You need to do your own wireless site survey since every environment is different. Variables that impact wireless range and speed are building materials, active user density, RF – electromagnetic interference or CCI – Co-channel interference
A repeater or an extender degrades your bandwidth since it has to use it to communicate with the main wireless source and the clients. They do extend the range but they also bounce back all the router’s traffic, creating congestion and slowing the network. I recommend access points instead.
The wifi capability built in routers is inferior to access points. 2-in-1 of any product is generally inferior. What you can do is buy a router without wifi capability and compliment it with an access point which will be your main source for wifi. I did that but with an enterprise grade router and access point. I found consumer grade to be insufficient.
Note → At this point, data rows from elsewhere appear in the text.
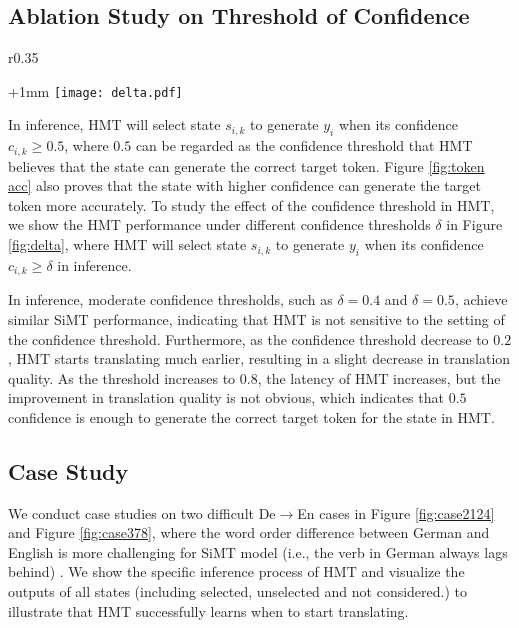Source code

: \documentclass{article} %
\begin{document}
\subsection{Ablation Study on Threshold of Confidence}

\setlength{\columnsep}{12pt}
\begin{wrapfigure}{r}{0.35\textwidth}
\begin{center}
\advance\leftskip+1mm
  \vspace{-0.25in} 
 \texttt{[image: delta.pdf]}
   \vspace{-0.1in} 
  \caption{HMT performance under various thresholds $\delta$ of confidence.}\label{fig:delta}
\vspace{-0.3in} 
\end{center}
\end{wrapfigure}
In inference, HMT will select state $s_{i,k}$ to generate $y_{i}$ when its confidence $c_{i,k}\geq0.5$, where $0.5$ can be regarded as the confidence threshold that HMT believes that the state can generate the correct target token. Figure \ref{fig:token acc} also proves that the state with higher confidence can generate the target token more accurately. To study the effect of the confidence threshold in HMT, we show the HMT performance under different confidence thresholds $\delta$ in Figure \ref{fig:delta}, where HMT will select state $s_{i,k}$ to generate $y_{i}$ when its confidence $c_{i,k}\geq \delta$ in inference.

In inference, moderate confidence thresholds, such as $\delta\!=\!0.4$ and $\delta\!=\!0.5$, achieve similar SiMT performance, indicating that HMT is not sensitive to the setting of the confidence threshold. Furthermore, as the confidence threshold decrease to $0.2$, HMT starts translating much earlier, resulting in a slight decrease in translation quality. As the threshold increases to $0.8$, the latency of HMT increases, but the improvement in translation quality is not obvious, which indicates that $0.5$ confidence is enough to generate the correct target token for the state in HMT.




\subsection{Case Study}


We conduct case studies on two difficult De$\rightarrow$En cases in Figure \ref{fig:case2124} and Figure \ref{fig:case378}, where the word order difference between German and English is more challenging for SiMT model (i.e., the verb in German always lags behind) \citep{ma-etal-2019-stacl,zhang-feng-2021-universal}. We show the specific inference process of HMT and visualize the outputs of all states (including selected, unselected and not considered.) to illustrate that HMT successfully learns when to start translating.
\end{document}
In the newest models, the average sq ft coverage of a single enterprise access point using ac standard at 5ghz is around 4,000–5,000 sq ft.
As a frame of reference for you, I live in a 2-family house on a property of around 4 acres – 174,000 sq ft. There is an abundance of CCI in the area. Building material is concrete and steel with around 60 active clients streaming high quality videos. I’m using a bunch of Ruckus ZoneFlex R710 access points which have the latest ac wave 2 wifi standard. A single R710 covers around 5,000 sq ft for me.
I have two internet providers for backup incase one goes down, so I needed a dual wan, loading balancing router. I use this one Peplink Balance One Core Load Balancing Router
If this is too pricey for you and you only have one internet provider, then you can try the following cheaper alternatives which are still considered enterprise grade. Single wan router – Ubiquiti Edgerouter PoE and one of these access points Ubiquiti Networks UAP-AC-PRO. That is the highest wifi model and from the same company these are the lower models, Ubiquiti UAP-AC-LR and the lowest UAP-AC-LITE
If more than one access point is used, you have to make sure they’re not sharing the same channels and the best place to position them is mounting it on the ceiling.
I provided the wrong link for the Ubiquiti Pro model. Here is the correct link Ubiquiti Networks UAP-AC-PRO
I think only the Pro model is 3×3 mimo. The others are 2×2 and the latest is 4×4 which is a substantial difference but isn’t offered yet by Ubiquiti. Something to consider if you’re not in a rush. I think Ubi is pushing 4×4 mimo sometime in 2017.